А у Ваньки Васильева эти разговоры о справедливости с детства. Он с третьего класса задвинулся на этих разговорах. А какая тут на хрен справедливость? Да объяви ты эту справедливость завтра с утра по радио, так все в подвалы и погреба со страха попрячутся. У каждого рыло в пуху.

И вообще, ее не может быть, этой Ванькиной справедливости. Ведь что для одного справедливо, для другого нож вострый. Правильно мать-покойница говорила, что трудом праведным не построишь палат каменных. А раз так, то на хрена и корячиться. Нужно, как в Писании сказано: птичка Божия не знает ни забот и ни хлопот, день-деньской она летает, а шамовки полный рот.

Вот я по этому Писанию и живу и ни о какой другой справедливости не задумываюсь. От мыслей волосы вылезают. А тут день прожил — и хорошо! Будет день, будет и пища, а не будет пищи — и хрен с ней, без закуски обойдемся. А вообще-то я за вином не гонюсь. Будет — выпью, а не будет — хрен с ним. Убиваться не стану, как другие синюшники.

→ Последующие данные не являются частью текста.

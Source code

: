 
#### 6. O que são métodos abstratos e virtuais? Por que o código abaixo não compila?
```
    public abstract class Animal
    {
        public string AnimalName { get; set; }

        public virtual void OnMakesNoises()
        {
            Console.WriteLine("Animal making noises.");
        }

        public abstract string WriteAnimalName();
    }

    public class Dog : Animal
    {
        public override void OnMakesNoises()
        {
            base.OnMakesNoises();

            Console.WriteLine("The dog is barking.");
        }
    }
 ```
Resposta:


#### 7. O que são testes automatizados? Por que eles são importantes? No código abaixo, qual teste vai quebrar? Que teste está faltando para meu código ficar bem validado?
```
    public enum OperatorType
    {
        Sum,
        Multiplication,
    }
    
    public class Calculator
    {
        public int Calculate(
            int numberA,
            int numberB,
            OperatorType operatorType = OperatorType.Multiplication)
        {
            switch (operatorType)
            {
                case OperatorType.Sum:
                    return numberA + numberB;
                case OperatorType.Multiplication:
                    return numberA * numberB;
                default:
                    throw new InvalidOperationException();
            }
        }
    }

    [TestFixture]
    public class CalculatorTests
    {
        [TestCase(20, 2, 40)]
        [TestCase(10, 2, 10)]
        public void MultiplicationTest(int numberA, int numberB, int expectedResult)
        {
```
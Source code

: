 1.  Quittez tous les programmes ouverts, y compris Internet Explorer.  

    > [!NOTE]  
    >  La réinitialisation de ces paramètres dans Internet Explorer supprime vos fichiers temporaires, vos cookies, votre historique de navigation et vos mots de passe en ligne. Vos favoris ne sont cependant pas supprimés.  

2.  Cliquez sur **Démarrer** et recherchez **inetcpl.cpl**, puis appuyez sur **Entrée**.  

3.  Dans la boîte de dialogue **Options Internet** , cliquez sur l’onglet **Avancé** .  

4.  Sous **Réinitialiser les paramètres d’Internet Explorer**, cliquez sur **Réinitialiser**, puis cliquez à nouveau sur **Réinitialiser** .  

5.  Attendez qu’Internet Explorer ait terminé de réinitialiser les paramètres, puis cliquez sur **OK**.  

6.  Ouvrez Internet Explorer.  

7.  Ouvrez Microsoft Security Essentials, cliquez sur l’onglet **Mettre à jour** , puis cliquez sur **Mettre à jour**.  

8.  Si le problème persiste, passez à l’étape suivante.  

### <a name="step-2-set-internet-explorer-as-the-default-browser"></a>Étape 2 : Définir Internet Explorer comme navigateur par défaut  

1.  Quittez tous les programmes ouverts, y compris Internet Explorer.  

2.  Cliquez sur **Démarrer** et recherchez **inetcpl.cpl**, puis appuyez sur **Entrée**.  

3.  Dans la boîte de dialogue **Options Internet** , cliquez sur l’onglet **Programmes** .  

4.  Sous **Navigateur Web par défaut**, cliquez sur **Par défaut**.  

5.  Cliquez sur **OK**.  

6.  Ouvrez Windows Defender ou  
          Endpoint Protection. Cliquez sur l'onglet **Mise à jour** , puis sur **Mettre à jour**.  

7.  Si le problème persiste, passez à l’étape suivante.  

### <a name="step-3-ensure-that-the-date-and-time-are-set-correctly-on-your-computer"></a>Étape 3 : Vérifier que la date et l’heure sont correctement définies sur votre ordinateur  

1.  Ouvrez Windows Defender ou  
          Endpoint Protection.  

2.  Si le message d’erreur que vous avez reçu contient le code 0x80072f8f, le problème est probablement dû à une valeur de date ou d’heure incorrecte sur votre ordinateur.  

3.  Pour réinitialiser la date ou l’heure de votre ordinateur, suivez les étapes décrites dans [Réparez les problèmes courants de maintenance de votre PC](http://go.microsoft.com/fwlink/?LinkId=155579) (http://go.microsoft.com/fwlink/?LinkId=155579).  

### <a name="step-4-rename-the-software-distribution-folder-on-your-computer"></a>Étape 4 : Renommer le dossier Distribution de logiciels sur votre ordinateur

И вообще я ни за чем не убиваюсь. Вот только без курева не могу. Сколько раз, когда ночью табак кончится, ходил на станцию бычки собирать. А что? Чего брезговать? Я же через мундштучок. Какая на хрен бактерия через мундштучок переползет? Вон когда чистишь спичкой, так оттуда прямо деготь каплет. Тут не только бактерия невидимая, тут сам глотни — коньки отбросишь. Капля никотина убивает лошадь.

Ванька никогда не курил. Щеки-то у него вон круглые и румяные, как у бабы. И зимой и летом румяные. Только когда распсихуется, они у него белеют. У других буреют, а у него белеют. Все не как у людей. Когда он в тот день ко мне утром прибежал, то бледный был как смерть. Я испугался, что его в тот же миг кондрашка хватит.

Мало того, что он меня разбудил после работы, так надо еще душу трясти, кто вчера был, что пили, куда подевались.

Ну, были люди, зачем скрывать? Товарищи, которые не брезгуют, как некоторые, с Фоминым стаканчик дернуть, об жизни поговорить. А то некоторые кореша закадычные большим начальством стали, носом крутят. Все им пахнет не так… А у меня не парикмахерская, чтобы духами вонять. Хреновую, между прочим, моду мужики взяли, одеколонятся, как бабы, скоро губы красить начнут… Посмотришь на такого — с души воротит.

А по мне лучше протухнуть, чем замерзнуть. Как это в пословице говорится — лучше яйца в йоту, чем в инее. А ради слабонервных я форточки настежь держать не буду. Не нравится — не нюхай. А я никакого такого запаха и не чую. Ну, от собак, особенно после дождя, немножко псиной подванивает, так это ничего — натуральный запах, никакой тебе химии…

Перегар ему не нравится. Мы же ведь не духи французские пьем… Пахнет, видишь, ему! А мне плевать! Свое дерьмо не пахнет!

В тот день, когда у госпожи Хурьевой-Пурьевой (это я ее так прозвал) кто-то кольца помыл, Иван впился в меня, как клоп. Кто был, откуда, когда ушли? А я знаю, когда ушли? Что я их, пасу, что ли?

Я проснулся в одиннадцатом часу ночи, когда Джек с меня одеяло стащил. Он всегда меня будит, лучше любого будильника. Ну, продрал я глаза, смотрю — никого нет. И все пусто! Хоть бы глоток по ошибке оставили, заразы! Ни капли не выжмешь. Вылизывают они бутылки, что ли? А во рту, как кошки насрали… Тут бы глоточек бормотухи. Освежает лучше газировки. Организм сразу в жизнь включается. Хорошо, что у меня пачка «Примы» была припрятана, а то бы и ее искурили, а мне опять на платформу бежать…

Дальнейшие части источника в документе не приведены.